DOL Addresses Enforcement of CAA-21 Compensation Disclosure Rules for Brokers and Consultants Under ERISA Section 408(b)(2) | Practical Law

DOL Addresses Enforcement of CAA-21 Compensation Disclosure Rules for Brokers and Consultants Under ERISA Section 408(b)(2) | Practical Law

The Department of Labor (DOL) has issued guidance announcing a temporary enforcement policy (and related Q&As) for group health plan service provider disclosures under Section 408(b)(2) of the Employee Retirement Income Security Act of 1974 (ERISA) (Field Assistance Bulletin No. 2021-23). These compensation disclosure rules were enacted as amendments to Section 408(b)(2) under the Consolidated Appropriations Act, 2021 (CAA-21).

DOL Addresses Enforcement of CAA-21 Compensation Disclosure Rules for Brokers and Consultants Under ERISA Section 408(b)(2)

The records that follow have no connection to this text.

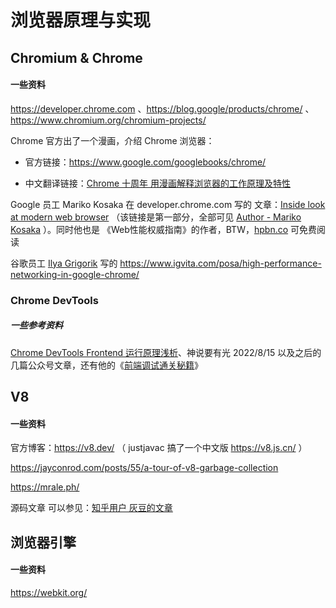 # 浏览器原理与实现



## Chromium & Chrome

#### 一些资料

https://developer.chrome.com 、https://blog.google/products/chrome/ 、https://www.chromium.org/chromium-projects/

Chrome 官方出了一个漫画，介绍 Chrome 浏览器：

- 官方链接：https://www.google.com/googlebooks/chrome/

- 中文翻译链接：[Chrome 十周年 用漫画解释浏览器的工作原理及特性 ](https://www.sohu.com/a/251641026_609503)




Google 员工 Mariko Kosaka 在 developer.chrome.com 写的 文章：[Inside look at modern web browser](https://developer.chrome.com/blog/inside-browser-part1/) （该链接是第一部分，全部可见 [Author - Mariko Kosaka](https://developer.chrome.com/authors/kosamari/) ）。同时他也是 《Web性能权威指南》的作者，BTW，[hpbn.co](https://hpbn.co/?utm_source=igvita&utm_medium=referral&utm_campaign=igvita-homepage) 可免费阅读

谷歌员工 [Ilya Grigorik](https://www.igvita.com/) 写的 https://www.igvita.com/posa/high-performance-networking-in-google-chrome/



### Chrome DevTools

##### 一些参考资料

[Chrome DevTools Frontend 运行原理浅析](https://zhaomenghuan.js.org/blog/chrome-devtools-frontend-analysis-of-principle.html)、神说要有光 2022/8/15 以及之后的几篇公众号文章，还有他的《[前端调试通关秘籍](https://juejin.cn/book/7070324244772716556/section)》



## V8

#### 一些资料

官方博客：https://v8.dev/ （ justjavac 搞了一个中文版 https://v8.js.cn/ ）

https://jayconrod.com/posts/55/a-tour-of-v8-garbage-collection

https://mrale.ph/

源码文章 可以参见：[知乎用户 灰豆的文章](https://www.zhihu.com/people/v8blink/posts)



## 浏览器引擎

#### 一些资料

https://webkit.org/ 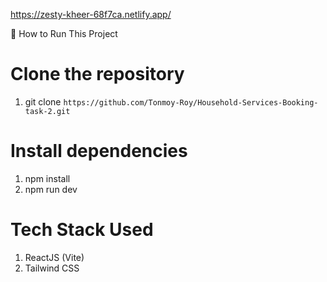 https://zesty-kheer-68f7ca.netlify.app/

🚀 How to Run This Project
# Clone the repository
1. git clone `https://github.com/Tonmoy-Roy/Household-Services-Booking-task-2.git`
   
# Install dependencies
1. npm install
2. npm run dev

# Tech Stack Used
1. ReactJS (Vite)
2. Tailwind CSS

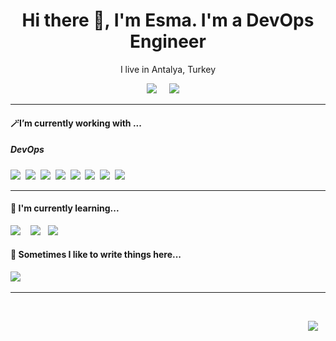 
<h1 align='center'> Hi there 👋, I'm Esma. I'm a DevOps Engineer </h1>

<p align='center'>
  I live in Antalya, Turkey 
</p>

<p align='center'>
  <a href="https://www.linkedin.com/in/esmaltinsu/"><img src="https://img.shields.io/badge/linkedin-%230077B5.svg?&style=for-the-badge&logo=linkedin&logoColor=white" /></a>&nbsp;&nbsp;&nbsp;&nbsp;
  <a href="mailto:esmaltinsu@gmail.com?subject=Hi%20Esma"><img src="https://img.shields.io/badge/gmail-%23D14836.svg?&style=for-the-badge&logo=gmail&logoColor=white" /></a>&nbsp;&nbsp;&nbsp;&nbsp;

</p>


<hr>

<h4>🪄I’m currently working with ...</h4>

<h5>DevOps</h5>
<p >
<img 
src="https://img.shields.io/badge/Azure_DevOps-0078D7?style=for-the-badge&logo=azure-devops&logoColor=white" />&nbsp;&nbsp;<img src="https://img.shields.io/badge/Amazon_AWS-FF9900?style=for-the-badge&logo=amazonaws&logoColor=white" />&nbsp;&nbsp;<img src="https://img.shields.io/badge/Docker-2496ED?style=for-the-badge&logo=docker&logoColor=white" />&nbsp;&nbsp;<img src="https://img.shields.io/badge/Jenkins-D24939?style=for-the-badge&logo=Jenkins&logoColor=white" />&nbsp;&nbsp;<img 
src="https://img.shields.io/badge/Linux-FCC624?style=for-the-badge&logo=linux&logoColor=black" />&nbsp;&nbsp;<img 
src="https://img.shields.io/badge/MySQL-005C84?style=for-the-badge&logo=mysql&logoColor=white" />&nbsp;&nbsp;<img 
src="https://img.shields.io/badge/Nginx-009639?style=for-the-badge&logo=nginx&logoColor=white" />&nbsp;&nbsp;<img
src="https://img.shields.io/badge/GIT-E44C30?style=for-the-badge&logo=git&logoColor=white" />&nbsp;&nbsp;<img 
</p>


<hr>

<h4>🌱  I'm currently learning...</h4>
<p >
  <img src="https://img.shields.io/badge/kubernetes-326ce5.svg?&style=for-the-badge&logo=kubernetes&logoColor=white" />&nbsp;&nbsp;&nbsp;&nbsp;<img src="https://img.shields.io/badge/Terraform-7B42BC?style=for-the-badge&logo=terraform&logoColor=white" />&nbsp;&nbsp;&nbsp;<img src="https://img.shields.io/badge/Jira-0052CC?style=for-the-badge&logo=Jira&logoColor=white" />&nbsp;&nbsp;&nbsp;&nbsp;<img 
</p>


<p align='right'>
<h4>💬  Sometimes I like to write things here...</h4>
  <a href="https://medium.com/@esmaltinsu"><img src="https://img.shields.io/badge/medium-%2312100E.svg?&style=for-the-badge&logo=medium&logoColor=white" /></a>&nbsp;&nbsp;&nbsp;
</p>


<hr>

<br>
<p align="right">
  <a href="https://open.spotify.com/playlist/6I36lqLtmogHaRR7hBGIhg?si=ce10d345f38248ab"><img src="https://img.shields.io/badge/spotify-%231ED760.svg?&style=for-the-badge&logo=spotify&logoColor=white" /></a>&nbsp;&nbsp;&nbsp;
</p>
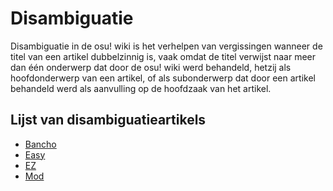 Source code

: # Disambiguatie

Disambiguatie in de osu! wiki is het verhelpen van vergissingen wanneer de titel van een artikel dubbelzinnig is, vaak omdat de titel verwijst naar meer dan één onderwerp dat door de osu! wiki werd behandeld, hetzij als hoofdonderwerp van een artikel, of als subonderwerp dat door een artikel behandeld werd als aanvulling op de hoofdzaak van het artikel.

## Lijst van disambiguatieartikels

- [Bancho](Bancho)
- [Easy](Easy)
- [EZ](EZ)
- [Mod](Mod)



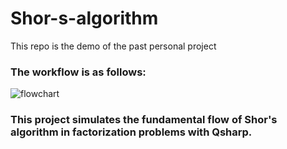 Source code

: # Shor-s-algorithm
This repo is the demo of the past personal project
### The workflow is as follows:
![flowchart](https://user-images.githubusercontent.com/58197992/214894383-ce92e462-503c-47b6-80a2-bb94855ab50a.jpg)
### This project simulates the fundamental flow of Shor's algorithm in factorization problems with Qsharp.

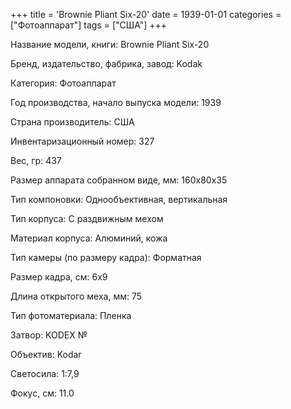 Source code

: +++
title = 'Brownie Pliant Six-20'
date = 1939-01-01
categories = ["Фотоаппарат"]
tags = ["США"]
+++

Название модели, книги: Brownie Pliant Six-20

Бренд, издательство, фабрика, завод: Kodak

Категория: Фотоаппарат

Год производства, начало выпуска модели: 1939

Страна производитель: США

Инвентаризационный номер: 327

Вес, гр: 437

Размер аппарата  собранном виде, мм: 160х80х35

Тип компоновки: Однообъективная, вертикальная

Тип корпуса: С раздвижным мехом

Материал корпуса: Алюминий, кожа

Тип камеры (по размеру кадра): Форматная

Размер кадра, см: 6х9

Длина открытого меха, мм: 75

Тип фотоматериала: Пленка

Затвор: KODEX №

Объектив: Kodar

Светосила: 1:7,9

Фокус, см: 11.0

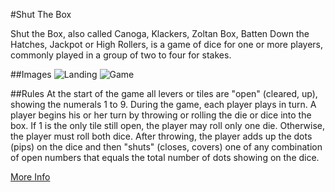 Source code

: #Shut The Box

Shut the Box, also called Canoga, Klackers, Zoltan Box, Batten Down the Hatches, Jackpot or High Rollers, is a game of dice for one or more players, commonly played in a group of two to four for stakes.

##Images
![Landing](https://imgur.com/h3MwnHD?raw=true)
![Game](https://imgur.com/ONew0Af?raw=true)


##Rules
At the start of the game all levers or tiles are "open" (cleared, up), showing the numerals 1 to 9.
During the game, each player plays in turn. A player begins his or her turn by throwing or rolling the die or dice into the box. If 1 is the only tile still open, the player may roll only one die. Otherwise, the player must roll both dice.
After throwing, the player adds up the dots (pips) on the dice and then "shuts" (closes, covers) one of any combination of open numbers that equals the total number of dots showing on the dice.

[More Info](https://en.wikipedia.org/wiki/Shut_the_Box) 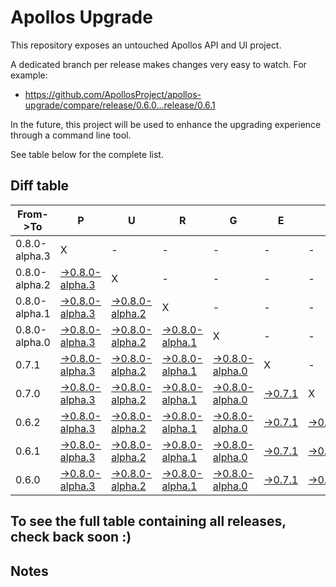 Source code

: # Apollos Upgrade

This repository exposes an untouched Apollos API and UI project.

A dedicated branch per release makes changes very easy
to watch. For example:

* https://github.com/ApollosProject/apollos-upgrade/compare/release/0.6.0...release/0.6.1

In the future, this project will be used to enhance the upgrading experience through a command line tool.

See table below for the complete list.

## Diff table

| From->To      | P                                                                                                                         | U                                                                                                                         | R                                                                                                                         | G                                                                                                                 | E                                                                                                 |                                                                                                   | T                                                                                                 | I                                                                                                 | M   | E   | !   | !   |
| ------------- | ------------------------------------------------------------------------------------------------------------------------- | ------------------------------------------------------------------------------------------------------------------------- | ------------------------------------------------------------------------------------------------------------------------- | ----------------------------------------------------------------------------------------------------------------- | ------------------------------------------------------------------------------------------------- | ------------------------------------------------------------------------------------------------- | ------------------------------------------------------------------------------------------------- | ------------------------------------------------------------------------------------------------- | --- | --- | --- | --- |
| 0.8.0-alpha.3 | X                                                                                                                         | -                                                                                                                         | -                                                                                                                         | -                                                                                                                 | -                                                                                                 | -                                                                                                 | -                                                                                                 | -                                                                                                 | -   |     |     |     |
| 0.8.0-alpha.2 | [->0.8.0-alpha.3](https://github.com/ApollosProject/apollos-upgrade/compare/release/0.8.0-alpha.2..release/0.8.0-alpha.3) | X                                                                                                                         | -                                                                                                                         | -                                                                                                                 | -                                                                                                 | -                                                                                                 | -                                                                                                 | -                                                                                                 | -   |     |     |     |
| 0.8.0-alpha.1 | [->0.8.0-alpha.3](https://github.com/ApollosProject/apollos-upgrade/compare/release/0.8.0-alpha.1..release/0.8.0-alpha.3) | [->0.8.0-alpha.2](https://github.com/ApollosProject/apollos-upgrade/compare/release/0.8.0-alpha.1..release/0.8.0-alpha.2) | X                                                                                                                         | -                                                                                                                 | -                                                                                                 | -                                                                                                 | -                                                                                                 | -                                                                                                 | -   |     |     |     |
| 0.8.0-alpha.0 | [->0.8.0-alpha.3](https://github.com/ApollosProject/apollos-upgrade/compare/release/0.8.0-alpha.0..release/0.8.0-alpha.3) | [->0.8.0-alpha.2](https://github.com/ApollosProject/apollos-upgrade/compare/release/0.8.0-alpha.0..release/0.8.0-alpha.2) | [->0.8.0-alpha.1](https://github.com/ApollosProject/apollos-upgrade/compare/release/0.8.0-alpha.0..release/0.8.0-alpha.1) | X                                                                                                                 | -                                                                                                 | -                                                                                                 | -                                                                                                 | -                                                                                                 | -   |     |     |     |
| 0.7.1         | [->0.8.0-alpha.3](https://github.com/ApollosProject/apollos-upgrade/compare/release/0.7.1..release/0.8.0-alpha.3)         | [->0.8.0-alpha.2](https://github.com/ApollosProject/apollos-upgrade/compare/release/0.7.1..release/0.8.0-alpha.2)         | [->0.8.0-alpha.1](https://github.com/ApollosProject/apollos-upgrade/compare/release/0.7.1..release/0.8.0-alpha.1)         | [->0.8.0-alpha.0](https://github.com/ApollosProject/apollos-upgrade/compare/release/0.7.1..release/0.8.0-alpha.0) | X                                                                                                 | -                                                                                                 | -                                                                                                 | -                                                                                                 | -   |     |     |     |
| 0.7.0         | [->0.8.0-alpha.3](https://github.com/ApollosProject/apollos-upgrade/compare/release/0.7.0..release/0.8.0-alpha.3)         | [->0.8.0-alpha.2](https://github.com/ApollosProject/apollos-upgrade/compare/release/0.7.0..release/0.8.0-alpha.2)         | [->0.8.0-alpha.1](https://github.com/ApollosProject/apollos-upgrade/compare/release/0.7.0..release/0.8.0-alpha.1)         | [->0.8.0-alpha.0](https://github.com/ApollosProject/apollos-upgrade/compare/release/0.7.0..release/0.8.0-alpha.0) | [->0.7.1](https://github.com/ApollosProject/apollos-upgrade/compare/release/0.7.0..release/0.7.1) | X                                                                                                 | -                                                                                                 | -                                                                                                 | -   |     |     |     |
| 0.6.2         | [->0.8.0-alpha.3](https://github.com/ApollosProject/apollos-upgrade/compare/release/0.6.2..release/0.8.0-alpha.3)         | [->0.8.0-alpha.2](https://github.com/ApollosProject/apollos-upgrade/compare/release/0.6.2..release/0.8.0-alpha.2)         | [->0.8.0-alpha.1](https://github.com/ApollosProject/apollos-upgrade/compare/release/0.6.2..release/0.8.0-alpha.1)         | [->0.8.0-alpha.0](https://github.com/ApollosProject/apollos-upgrade/compare/release/0.6.2..release/0.8.0-alpha.0) | [->0.7.1](https://github.com/ApollosProject/apollos-upgrade/compare/release/0.6.2..release/0.7.1) | [->0.7.0](https://github.com/ApollosProject/apollos-upgrade/compare/release/0.6.2..release/0.7.0) | X                                                                                                 | -                                                                                                 | -   |     |     |     |
| 0.6.1         | [->0.8.0-alpha.3](https://github.com/ApollosProject/apollos-upgrade/compare/release/0.6.1..release/0.8.0-alpha.3)         | [->0.8.0-alpha.2](https://github.com/ApollosProject/apollos-upgrade/compare/release/0.6.1..release/0.8.0-alpha.2)         | [->0.8.0-alpha.1](https://github.com/ApollosProject/apollos-upgrade/compare/release/0.6.1..release/0.8.0-alpha.1)         | [->0.8.0-alpha.0](https://github.com/ApollosProject/apollos-upgrade/compare/release/0.6.1..release/0.8.0-alpha.0) | [->0.7.1](https://github.com/ApollosProject/apollos-upgrade/compare/release/0.6.1..release/0.7.1) | [->0.7.0](https://github.com/ApollosProject/apollos-upgrade/compare/release/0.6.1..release/0.7.0) | [->0.6.2](https://github.com/ApollosProject/apollos-upgrade/compare/release/0.6.1..release/0.6.2) | X                                                                                                 | -   |     |     |     |
| 0.6.0         | [->0.8.0-alpha.3](https://github.com/ApollosProject/apollos-upgrade/compare/release/0.6.0..release/0.8.0-alpha.3)         | [->0.8.0-alpha.2](https://github.com/ApollosProject/apollos-upgrade/compare/release/0.6.0..release/0.8.0-alpha.2)         | [->0.8.0-alpha.1](https://github.com/ApollosProject/apollos-upgrade/compare/release/0.6.0..release/0.8.0-alpha.1)         | [->0.8.0-alpha.0](https://github.com/ApollosProject/apollos-upgrade/compare/release/0.6.0..release/0.8.0-alpha.0) | [->0.7.1](https://github.com/ApollosProject/apollos-upgrade/compare/release/0.6.0..release/0.7.1) | [->0.7.0](https://github.com/ApollosProject/apollos-upgrade/compare/release/0.6.0..release/0.7.0) | [->0.6.2](https://github.com/ApollosProject/apollos-upgrade/compare/release/0.6.0..release/0.6.2) | [->0.6.1](https://github.com/ApollosProject/apollos-upgrade/compare/release/0.6.0..release/0.6.1) | X   |     |     |     |

## To see the full table containing all releases, check back soon :)

## Notes
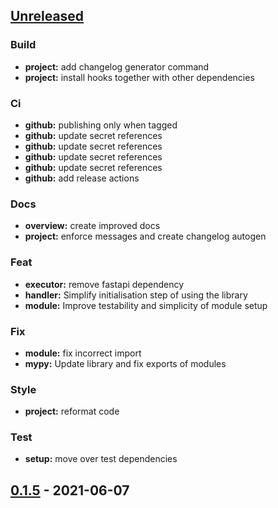 <a name="unreleased"></a>
## [Unreleased]

### Build
- **project:** add changelog generator command
- **project:** install hooks together with other dependencies

### Ci
- **github:** publishing only when tagged
- **github:** update secret references
- **github:** update secret references
- **github:** update secret references
- **github:** update secret references
- **github:** add release actions

### Docs
- **overview:** create improved docs
- **project:** enforce messages and create changelog autogen

### Feat
- **executor:** remove fastapi dependency
- **handler:** Simplify initialisation step of using the library
- **module:** Improve testability and simplicity of module setup

### Fix
- **module:** fix incorrect import
- **mypy:** Update library and fix exports of modules

### Style
- **project:** reformat code

### Test
- **setup:** move over test dependencies


<a name="0.1.5"></a>
## [0.1.5] - 2021-06-07

[Unreleased]: https://github.com/SpotlightData/nanowire-service-py/compare/0.1.5...HEAD
[0.1.5]: https://github.com/SpotlightData/nanowire-service-py/compare/0.1.4...0.1.5
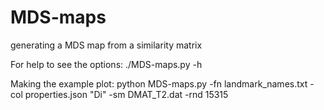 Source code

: # MDS-maps
generating a MDS map from a similarity matrix

For help to see the options:
./MDS-maps.py -h 

Making the example plot:
python MDS-maps.py -fn landmark_names.txt -col properties.json "Di" -sm DMAT_T2.dat  -rnd 15315


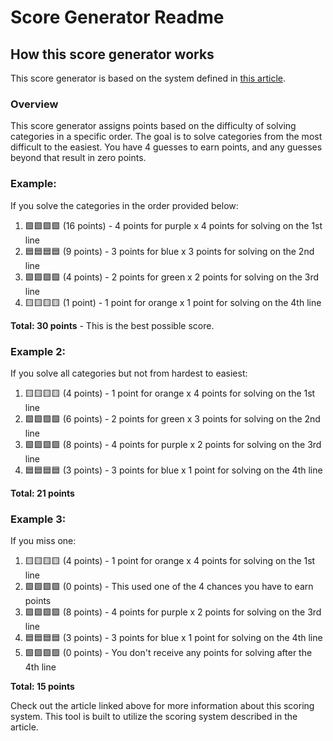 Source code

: # Score Generator Readme

## How this score generator works

This score generator is based on the system defined in [this article](link-to-article](https://www.nytimes.com/2024/02/19/us/how-i-designed-my-perfect-connections-solve.html)).

### Overview

This score generator assigns points based on the difficulty of solving categories in a specific order. The goal is to solve categories from the most difficult to the easiest. You have 4 guesses to earn points, and any guesses beyond that result in zero points.

### Example:

If you solve the categories in the order provided below:

1. 🟪🟪🟪🟪 (16 points) - 4 points for purple x 4 points for solving on the 1st line
2. 🟦🟦🟦🟦 (9 points) - 3 points for blue x 3 points for solving on the 2nd line
3. 🟩🟩🟩🟩 (4 points) - 2 points for green x 2 points for solving on the 3rd line
4. 🟨🟨🟨🟨 (1 point) - 1 point for orange x 1 point for solving on the 4th line

**Total: 30 points** - This is the best possible score.

### Example 2:

If you solve all categories but not from hardest to easiest:

1. 🟨🟨🟨🟨 (4 points) - 1 point for orange x 4 points for solving on the 1st line
2. 🟩🟩🟩🟩 (6 points) - 2 points for green x 3 points for solving on the 2nd line
3. 🟪🟪🟪🟪 (8 points) - 4 points for purple x 2 points for solving on the 3rd line
4. 🟦🟦🟦🟦 (3 points) - 3 points for blue x 1 point for solving on the 4th line

**Total: 21 points**

### Example 3:

If you miss one:

1. 🟨🟨🟨🟨 (4 points) - 1 point for orange x 4 points for solving on the 1st line
2. 🟩🟩🟪🟩 (0 points) - This used one of the 4 chances you have to earn points
3. 🟪🟪🟪🟪 (8 points) - 4 points for purple x 2 points for solving on the 3rd line
4. 🟦🟦🟦🟦 (3 points) - 3 points for blue x 1 point for solving on the 4th line
5. 🟩🟩🟩🟩 (0 points) - You don't receive any points for solving after the 4th line

**Total: 15 points**

Check out the article linked above for more information about this scoring system. This tool is built to utilize the scoring system described in the article.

by Practical Law Employee Benefits & Executive Compensation
Published on 03 Jan 2022USA (National/Federal)
The Department of Labor (DOL) has issued guidance announcing a temporary enforcement policy (and related Q&As) for group health plan service provider disclosures under Section 408(b)(2) of the Employee Retirement Income Security Act of 1974 (ERISA) (Field Assistance Bulletin No. 2021-23). These compensation disclosure rules were enacted as amendments to Section 408(b)(2) under the Consolidated Appropriations Act, 2021 (CAA-21).
The DOL has issued guidance announcing the agency's temporary enforcement policy (and related Q&As) regarding compensation disclosures for group health plan service providers under ERISA Section 408(b)(2), as amended by the Consolidated Appropriations Act, 2021 (CAA-21) (Field Assistance Bulletin No. 2021-03 (Dec. 30, 2021) (FAB 2021-03); 29 U.S.C. § 1108(b)(2)). The CAA-21 amended ERISA Section 408(b)(2) to require certain service providers to group health plans to disclose information to plan fiduciaries regarding direct and indirect compensation that the service providers expect to receive in connection with their services to the plan (see Legal Update, Year-End COVID-19 Stimulus Legislation Includes Numerous Employee Benefit Provisions, Including Surprise Medical Billing Requirements for Health Plans). These disclosure requirements apply to persons who:
  • Provide brokerage services or consulting to ERISA group health plans.
  • Reasonably expect to receive $1,000 or more in direct or indirect compensation in connection with providing those services.
The information required to be disclosed under ERISA Section 408(b)(2)(B) (as amended):
  • Includes both direct and indirect compensation expected to be received in connection with a contract or arrangement between a covered service provider and a covered plan.
  • Generally must be disclosed reasonably in advance of when the parties enter into the contract or arrangement.
A covered service provider must provide the plan fiduciary a description of the services to be provided. The plan fiduciary should notify the DOL if a service provider fails to comply with these disclosure requirements.
The disclosure requirements apply to contracts executed one year after the CAA-21's enactment date—that is, December 27, 2021.
The required disclosures are intended to provide the "responsible plan fiduciary" (a defined term under ERISA) with enough information to assess the reasonableness of compensation to be received and potential conflicts of interest that may exist as a result of a service provider receiving indirect compensation from sources other than the plan or plan sponsor.
The CAA's disclosure requirements are largely similar (though not identical) to the DOL's regulations for covered service provider disclosures to plan fiduciaries of pension plans (ERISA § 408(b)(2); 29 C.F.R. § 2550.408b-2(c); see Good Faith and Reasonable Interpretations: Use of Pension Plan Guidance).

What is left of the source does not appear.